From the ‘mean streets’ of Derby to the wild moors of the Peak District, Derbyshire’s atmospheric locations have exercised a powerful appeal for crime novelists. An event held at Waterstones, Sheffield, was dedicated to the rise of the genre. Sarah Ward, one of the authors featured, gives a round-up of how the evening unfolded.
Four Derbyshire writers got together on a hot June evening at the Orchard Square Waterstones in Sheffield to discuss all things deadly in Derbyshire. The Peak District is the setting for my three novels, In Bitter Chill, A Deadly Thaw and A Patient Fury all published by Faber. I was joined at the event by three other Derbyshire crime writers: Stephen Booth, Roz Watkins and Steven Dunne.
Stephen Booth’s first book, Black Dog, published in 1990 introduced the Peaks to crime readers as a setting for dark crimes, and Steven Dunne extended murder into the nearby city of Derby with his first book, The Reaper. Roz Watkins joined the Derbyshire Noir squad with her debut The Devil’s Dice which was published to critical acclaim in March.

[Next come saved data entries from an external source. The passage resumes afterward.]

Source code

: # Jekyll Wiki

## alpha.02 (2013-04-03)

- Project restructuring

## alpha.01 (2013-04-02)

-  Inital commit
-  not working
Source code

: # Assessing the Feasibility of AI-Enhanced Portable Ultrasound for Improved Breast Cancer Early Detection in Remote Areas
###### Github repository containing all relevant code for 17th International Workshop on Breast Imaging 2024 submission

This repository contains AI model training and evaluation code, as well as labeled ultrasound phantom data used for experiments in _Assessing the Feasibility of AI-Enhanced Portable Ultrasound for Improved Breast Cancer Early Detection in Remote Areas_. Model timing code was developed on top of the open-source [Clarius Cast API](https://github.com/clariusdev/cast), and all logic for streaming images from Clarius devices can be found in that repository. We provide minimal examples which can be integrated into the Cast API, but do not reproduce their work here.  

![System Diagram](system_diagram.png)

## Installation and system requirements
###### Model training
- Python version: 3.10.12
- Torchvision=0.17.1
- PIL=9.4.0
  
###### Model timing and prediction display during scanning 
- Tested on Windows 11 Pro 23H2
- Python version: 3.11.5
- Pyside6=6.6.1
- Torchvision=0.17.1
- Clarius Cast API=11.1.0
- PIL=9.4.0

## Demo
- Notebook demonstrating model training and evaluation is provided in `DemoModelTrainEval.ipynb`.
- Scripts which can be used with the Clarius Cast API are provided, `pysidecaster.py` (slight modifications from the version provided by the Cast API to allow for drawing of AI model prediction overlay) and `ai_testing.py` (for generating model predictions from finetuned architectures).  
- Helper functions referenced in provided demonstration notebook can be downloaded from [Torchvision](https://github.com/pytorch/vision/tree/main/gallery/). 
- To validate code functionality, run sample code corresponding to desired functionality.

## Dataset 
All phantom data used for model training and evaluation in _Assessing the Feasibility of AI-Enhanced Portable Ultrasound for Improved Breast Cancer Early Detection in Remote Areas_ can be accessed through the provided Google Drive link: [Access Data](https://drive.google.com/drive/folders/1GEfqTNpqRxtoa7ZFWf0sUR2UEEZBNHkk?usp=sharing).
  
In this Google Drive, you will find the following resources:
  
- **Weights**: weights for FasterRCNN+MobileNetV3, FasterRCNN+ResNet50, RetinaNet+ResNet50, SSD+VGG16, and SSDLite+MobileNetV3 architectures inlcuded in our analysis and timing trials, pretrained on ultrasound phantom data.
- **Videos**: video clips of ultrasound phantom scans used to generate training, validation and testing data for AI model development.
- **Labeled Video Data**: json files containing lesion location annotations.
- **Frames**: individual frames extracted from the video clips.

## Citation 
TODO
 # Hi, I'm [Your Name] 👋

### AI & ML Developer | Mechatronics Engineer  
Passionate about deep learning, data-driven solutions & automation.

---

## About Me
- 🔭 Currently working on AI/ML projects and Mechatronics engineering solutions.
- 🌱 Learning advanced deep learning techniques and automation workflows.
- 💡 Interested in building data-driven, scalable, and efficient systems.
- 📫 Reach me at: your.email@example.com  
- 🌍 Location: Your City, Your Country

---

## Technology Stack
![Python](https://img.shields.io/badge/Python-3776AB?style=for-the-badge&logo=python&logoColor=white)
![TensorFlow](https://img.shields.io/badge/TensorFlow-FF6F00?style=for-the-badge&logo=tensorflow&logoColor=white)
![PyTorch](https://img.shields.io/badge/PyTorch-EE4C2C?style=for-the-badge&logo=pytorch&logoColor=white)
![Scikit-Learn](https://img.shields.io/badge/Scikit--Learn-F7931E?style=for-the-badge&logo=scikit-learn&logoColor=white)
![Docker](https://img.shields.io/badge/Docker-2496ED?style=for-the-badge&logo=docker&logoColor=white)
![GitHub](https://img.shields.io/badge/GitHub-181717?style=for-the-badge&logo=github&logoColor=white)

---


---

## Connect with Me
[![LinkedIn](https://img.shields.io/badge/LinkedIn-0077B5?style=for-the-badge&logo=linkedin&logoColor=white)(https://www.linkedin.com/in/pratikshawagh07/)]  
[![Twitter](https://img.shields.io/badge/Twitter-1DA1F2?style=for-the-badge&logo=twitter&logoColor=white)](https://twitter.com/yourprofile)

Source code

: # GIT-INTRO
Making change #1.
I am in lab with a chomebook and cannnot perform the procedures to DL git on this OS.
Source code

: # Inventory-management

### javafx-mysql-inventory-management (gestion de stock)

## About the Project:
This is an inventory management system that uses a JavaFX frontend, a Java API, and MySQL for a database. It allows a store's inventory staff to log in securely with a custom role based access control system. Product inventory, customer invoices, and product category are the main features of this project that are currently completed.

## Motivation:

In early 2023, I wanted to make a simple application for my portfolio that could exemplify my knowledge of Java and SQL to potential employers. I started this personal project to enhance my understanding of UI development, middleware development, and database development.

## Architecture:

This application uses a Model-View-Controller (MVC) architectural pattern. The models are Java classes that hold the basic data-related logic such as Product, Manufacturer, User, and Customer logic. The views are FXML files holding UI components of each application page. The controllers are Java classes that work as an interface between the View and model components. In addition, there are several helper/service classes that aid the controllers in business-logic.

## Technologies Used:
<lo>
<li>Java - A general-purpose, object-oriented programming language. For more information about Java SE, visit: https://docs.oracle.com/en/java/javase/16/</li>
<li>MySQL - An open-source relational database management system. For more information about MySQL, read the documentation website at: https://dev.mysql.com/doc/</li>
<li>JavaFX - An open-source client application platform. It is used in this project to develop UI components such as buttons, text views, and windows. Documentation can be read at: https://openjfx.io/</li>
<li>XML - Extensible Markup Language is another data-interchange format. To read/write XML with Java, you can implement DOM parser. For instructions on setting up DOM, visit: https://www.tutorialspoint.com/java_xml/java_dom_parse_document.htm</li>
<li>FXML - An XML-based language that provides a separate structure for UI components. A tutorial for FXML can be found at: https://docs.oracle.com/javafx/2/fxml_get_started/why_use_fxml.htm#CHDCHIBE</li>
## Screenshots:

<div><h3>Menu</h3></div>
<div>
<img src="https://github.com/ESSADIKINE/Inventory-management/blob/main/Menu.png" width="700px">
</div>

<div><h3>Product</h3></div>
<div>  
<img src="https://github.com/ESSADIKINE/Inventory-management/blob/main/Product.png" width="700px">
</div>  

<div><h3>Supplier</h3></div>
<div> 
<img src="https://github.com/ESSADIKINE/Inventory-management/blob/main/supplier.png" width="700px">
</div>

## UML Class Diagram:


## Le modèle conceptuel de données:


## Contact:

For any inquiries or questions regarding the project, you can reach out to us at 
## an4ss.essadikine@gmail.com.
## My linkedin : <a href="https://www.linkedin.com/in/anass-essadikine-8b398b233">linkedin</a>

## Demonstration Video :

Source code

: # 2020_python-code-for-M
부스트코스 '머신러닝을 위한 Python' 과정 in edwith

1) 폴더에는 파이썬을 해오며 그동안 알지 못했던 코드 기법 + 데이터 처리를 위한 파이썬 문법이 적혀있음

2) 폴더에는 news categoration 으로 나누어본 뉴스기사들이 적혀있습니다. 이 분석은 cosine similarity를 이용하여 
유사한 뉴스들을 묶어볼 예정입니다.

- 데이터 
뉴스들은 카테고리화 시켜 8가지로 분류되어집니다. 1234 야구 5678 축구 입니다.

Around forty crime fiction readers came to hear us describe what attracts us to the region. The long, cold winters, close-knit communities and age-long secrets were a common theme as was the use of the landscape in our books. Derbyshire is distinguished by a network of caves, former railway lines and post-industrial revolution architecture – all perfect backdrops to crime. We all tended to fictionalise real-life locations which are often easily identifiable to those who know the area.
All of us write police procedurals and we discussed the genesis of our protagonists. We each have at least one character in our books who have lived elsewhere, as an outsider’s point of view is key to portraying the unique nature of the Peaks.
We discussed taboos in crime fiction and what subjects we were unlikely to tackle. I was asked would I ever kill a cat in my books. Never, I’m afraid. I know my readers too well and, anyway, I’m an animal lover and couldn’t contemplate writing the passages.
There was a lively question and answer session from the audience where we were asked about our favourite fictional murder scenes. Mine comes from A Patient Fury, which shows a suspected killer hanging in front of a long, upper floor window. It clearly touched a nerve as a reader tweeted me a picture of her own home, with an identical window, afterwards.
Thanks to Russ, the events manager, for hosting the evening and allowing us to bring a bit of Derbyshire into Yorkshire.